= Protestant Episcopal Cathedral Foundation =

Organization of Washington National Cathedral

The Protestant Episcopal Cathedral Foundation was chartered by Congress on January 6, 1893. This Episcopal Church organization oversees Washington National Cathedral (formally known as the Cathedral Church of Saint Peter and Saint Paul) and its sister institutions.

The bishop of the Episcopal Diocese of Washington serves as the Foundation's chair and president, while the dean of Washington National Cathedral serves as the vice chair of the Foundation's board of trustees.

The Foundation comprises four institutions: Washington National Cathedral (established 1893), the National Cathedral School for girls (established 1900); St. Albans School for boys (established 1909), and Beauvoir, The National Cathedral Elementary School (established 1933). All of the schools are located on the 57-acre grounds of the Cathedral.

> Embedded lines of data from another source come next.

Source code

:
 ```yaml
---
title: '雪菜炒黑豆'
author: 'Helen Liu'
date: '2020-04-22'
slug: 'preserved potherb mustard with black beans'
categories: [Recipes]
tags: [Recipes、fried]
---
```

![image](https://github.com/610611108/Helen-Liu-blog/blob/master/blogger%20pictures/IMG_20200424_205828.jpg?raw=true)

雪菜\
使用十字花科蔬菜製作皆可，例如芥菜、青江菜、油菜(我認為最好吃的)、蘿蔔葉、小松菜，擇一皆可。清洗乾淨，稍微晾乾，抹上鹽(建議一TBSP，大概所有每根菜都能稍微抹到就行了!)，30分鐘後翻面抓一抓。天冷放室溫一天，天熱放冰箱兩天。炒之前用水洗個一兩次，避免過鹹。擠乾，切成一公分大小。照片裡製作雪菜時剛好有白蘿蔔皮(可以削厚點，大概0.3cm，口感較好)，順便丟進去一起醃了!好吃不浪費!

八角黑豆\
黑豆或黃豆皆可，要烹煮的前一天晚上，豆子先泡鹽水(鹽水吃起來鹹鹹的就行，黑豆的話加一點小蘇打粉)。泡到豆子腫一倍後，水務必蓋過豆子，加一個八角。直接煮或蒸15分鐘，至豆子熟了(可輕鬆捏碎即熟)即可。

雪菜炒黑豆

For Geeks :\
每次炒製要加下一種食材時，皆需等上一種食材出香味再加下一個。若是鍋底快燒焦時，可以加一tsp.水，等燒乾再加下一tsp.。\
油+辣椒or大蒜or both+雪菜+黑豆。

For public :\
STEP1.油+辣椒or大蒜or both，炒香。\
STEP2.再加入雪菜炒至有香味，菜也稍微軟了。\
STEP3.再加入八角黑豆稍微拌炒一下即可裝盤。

In 2004, the Foundation's Cathedral College was formed by a merger of the College of Preachers (founded in 1924), and the Cathedral Program & Ministry department. The College of Preachers was formerly housed at a stone Gothic Revival building adjacent to the cathedral. The building closed after the 2008 recession, but was later restored and in 2008 renamed the Virginia Mae Center in honor of Virginia Mae Cretella Mars (d. 2024), a major benefactor to the center who was formerly married to Forrest Mars Jr., a Mars family heir. It operates as a continuing education center for Episcopal clergy.

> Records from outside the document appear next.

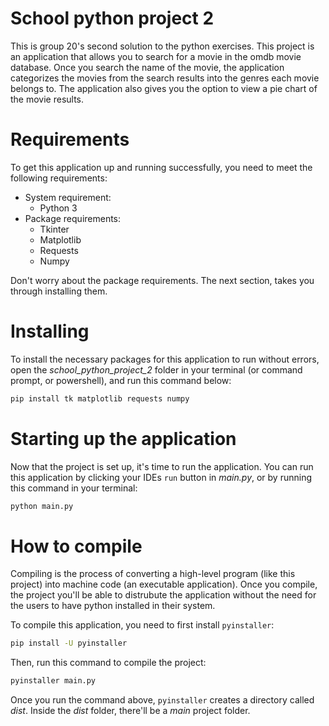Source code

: # School python project 2

This is group 20's second solution to the python exercises. This project is an application that allows you to search for a movie in the omdb movie database. Once you search the name of the movie, the application categorizes the movies from the search results into the genres each movie belongs to. The application also gives you the option to view a pie chart of the movie results.

# Requirements

To get this application up and running successfully, you need to meet the following requirements:
* System requirement:
    * Python 3
* Package requirements:
    * Tkinter
    * Matplotlib
    * Requests
    * Numpy

Don't worry about the package requirements. The next section, takes you through installing them.

# Installing 

To install the necessary packages for this application to run without errors, open the *school_python_project_2* folder in your terminal (or command prompt, or powershell), and run this command below:
```bash
pip install tk matplotlib requests numpy
```

# Starting up the application

Now that the project is set up, it's time to run the application. You can run this application by clicking your IDEs `run` button in *main.py*, or by running this command in your terminal:
```bash
python main.py
```

# How to compile

Compiling is the process of converting a high-level program (like this project) into machine code (an executable application). Once you compile, the project you'll be able to distrubute the application without the need for the users to have python installed in their system.

To compile this application, you need to first install `pyinstaller`:
```bash
pip install -U pyinstaller
```

Then, run this command to compile the project:
```bash
pyinstaller main.py
```

Once you run the command above, `pyinstaller` creates a directory called *dist*. Inside the *dist* folder, there'll be a *main* project folder.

The cathedral's annual operating budget was approximately $16 million in 2004 and $25 million in 2022. The cathedral had 86 full-time employees in 2022.

In 2011, after three decades of on-and-off negotiations, the Foundation purchased three apartment complexes across from the cathedral grounds (at 3010, 3022-28 and 3100 Wisconsin Avenue NW) for $16.25 million. After the 2011 Virginia earthquake, the Foundation raised money for the costly repairs required to fix damage.